> [Given records]:

____________________

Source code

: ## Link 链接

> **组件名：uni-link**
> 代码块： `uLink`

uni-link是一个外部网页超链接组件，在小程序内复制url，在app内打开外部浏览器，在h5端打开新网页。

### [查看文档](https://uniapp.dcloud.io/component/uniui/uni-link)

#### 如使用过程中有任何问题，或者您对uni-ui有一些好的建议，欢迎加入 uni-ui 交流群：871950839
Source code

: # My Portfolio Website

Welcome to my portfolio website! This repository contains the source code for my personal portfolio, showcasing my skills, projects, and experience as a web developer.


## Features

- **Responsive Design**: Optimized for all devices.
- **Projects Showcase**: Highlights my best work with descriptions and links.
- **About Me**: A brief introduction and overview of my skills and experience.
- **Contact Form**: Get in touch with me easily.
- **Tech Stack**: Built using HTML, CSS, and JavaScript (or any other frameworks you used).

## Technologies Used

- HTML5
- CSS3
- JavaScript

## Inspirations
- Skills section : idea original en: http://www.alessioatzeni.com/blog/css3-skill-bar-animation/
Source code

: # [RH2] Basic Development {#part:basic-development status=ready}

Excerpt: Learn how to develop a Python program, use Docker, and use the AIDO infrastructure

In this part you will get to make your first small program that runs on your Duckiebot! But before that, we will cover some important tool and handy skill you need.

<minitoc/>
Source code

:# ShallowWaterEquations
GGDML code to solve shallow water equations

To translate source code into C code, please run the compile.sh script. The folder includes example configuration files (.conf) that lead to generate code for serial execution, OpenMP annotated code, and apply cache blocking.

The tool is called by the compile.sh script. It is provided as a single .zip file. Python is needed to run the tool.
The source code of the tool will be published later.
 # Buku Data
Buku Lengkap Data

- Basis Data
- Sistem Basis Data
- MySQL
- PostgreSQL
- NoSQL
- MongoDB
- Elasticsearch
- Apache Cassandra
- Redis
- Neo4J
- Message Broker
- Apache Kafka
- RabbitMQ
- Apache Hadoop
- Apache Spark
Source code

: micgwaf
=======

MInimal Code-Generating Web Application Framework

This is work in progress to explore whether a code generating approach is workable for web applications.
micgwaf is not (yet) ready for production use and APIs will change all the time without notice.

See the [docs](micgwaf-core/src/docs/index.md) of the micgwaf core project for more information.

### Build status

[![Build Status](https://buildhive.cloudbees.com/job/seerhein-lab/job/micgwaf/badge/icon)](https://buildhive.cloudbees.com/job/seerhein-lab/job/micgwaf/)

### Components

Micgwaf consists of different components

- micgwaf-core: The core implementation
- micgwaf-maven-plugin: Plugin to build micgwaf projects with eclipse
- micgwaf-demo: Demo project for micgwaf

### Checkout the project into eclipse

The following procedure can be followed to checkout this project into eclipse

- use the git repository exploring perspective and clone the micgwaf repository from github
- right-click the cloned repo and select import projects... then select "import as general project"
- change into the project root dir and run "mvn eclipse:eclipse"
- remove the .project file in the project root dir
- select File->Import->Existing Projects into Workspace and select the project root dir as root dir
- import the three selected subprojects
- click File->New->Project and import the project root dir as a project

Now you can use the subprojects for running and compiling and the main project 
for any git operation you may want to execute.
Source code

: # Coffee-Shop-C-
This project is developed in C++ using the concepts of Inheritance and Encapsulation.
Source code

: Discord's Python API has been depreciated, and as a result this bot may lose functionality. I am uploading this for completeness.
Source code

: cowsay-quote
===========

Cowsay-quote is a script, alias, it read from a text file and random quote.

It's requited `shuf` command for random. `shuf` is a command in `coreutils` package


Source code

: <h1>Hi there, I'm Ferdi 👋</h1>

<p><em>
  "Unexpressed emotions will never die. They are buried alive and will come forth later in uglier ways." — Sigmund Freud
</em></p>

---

____________________

If a line of the records above holds the word "eclipse", show it.

- micgwaf-maven-plugin: Plugin to build micgwaf projects with eclipse
### Checkout the project into eclipse
The following procedure can be followed to checkout this project into eclipse
- change into the project root dir and run "mvn eclipse:eclipse"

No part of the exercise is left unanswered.